The first show deals with child abuse and the series will tackle everything from teen pregnancy, alcoholism to date rape. Sky Entertainment Group filmed the pilot in Myrtle Beach, SC and Wilmington, N.C. “Palmetto Pointe” was originally filmed in North Carolina, but Governor Mark Sanford recently signed into law, tax breaks and rebates to production companies that film TV shows, movies and commercials in the state.
“Palmetto Pointe” takes you on a journey with six recent high school graduates heading off to college. The cast features several hot new and upcoming stars along with some well known stars from other hit teen shows, including Nina Repeta, who played Bessie Potter actress Katie Holmes' sister in “Dawson’s Creek.”
Some of the scenes will be filmed at the Summerville-based ITS International Talent Studios, while other scenes will be shot on location in various low country spots, including downtown Charleston, The College of Charleston, Folly Beach and Joe Riley Stadium home of the Charleston Riverdogs baseball team. One of the episodes main characters Tristan Sutton (Woodward) is a minor-league baseball player who’s comes back to his hometown of Palmetto Pointe to face his demons and to play the game of his life.

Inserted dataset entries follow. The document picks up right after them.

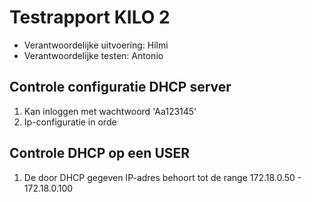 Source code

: # Testrapport KILO 2

* Verantwoordelijke uitvoering: Hilmi
* Verantwoordelijke testen: Antonio


## Controle configuratie DHCP server
1. Kan inloggen met wachtwoord 'Aa123145'
2. Ip-configuratie in orde

## Controle DHCP op een USER
1. De door DHCP gegeven IP-adres behoort tot de range 172.18.0.50 - 172.18.0.100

Under the new state incentives, major studio productions will be exempt from local and state sales and use taxes. They also get a 15 percent rebate on spending and taxable wages in South Carolina. Like Canada, South Carolina has become a hotbed for “runaway movie production” since the state opened its film office in 1980. The state has been the backdrop for scores of other films, including “The Big Chill,” “Radio,” and “Cold Mountain.” South Carolina’s number one industry is tourism, and productions are expected to give the state an economic boost.
Behind the scenes is where another TV drama and battle is brewing over big filming dollars. North Carolina and South Carolina are trying to keep two competing productions in their territory. Warner Brothers’ “One Tree Hill” series in North Carolina has been renewed for only one more year. However, “Palmetto Pointe,” the South Carolina rivalry heats up over TV teen dramas and the show producers know the tide is in their favor. "If our show can affect just one person’s life in a positive way, then we’ve done our job,” said Tim Woodward, Jr. "Let the TV battles begin.”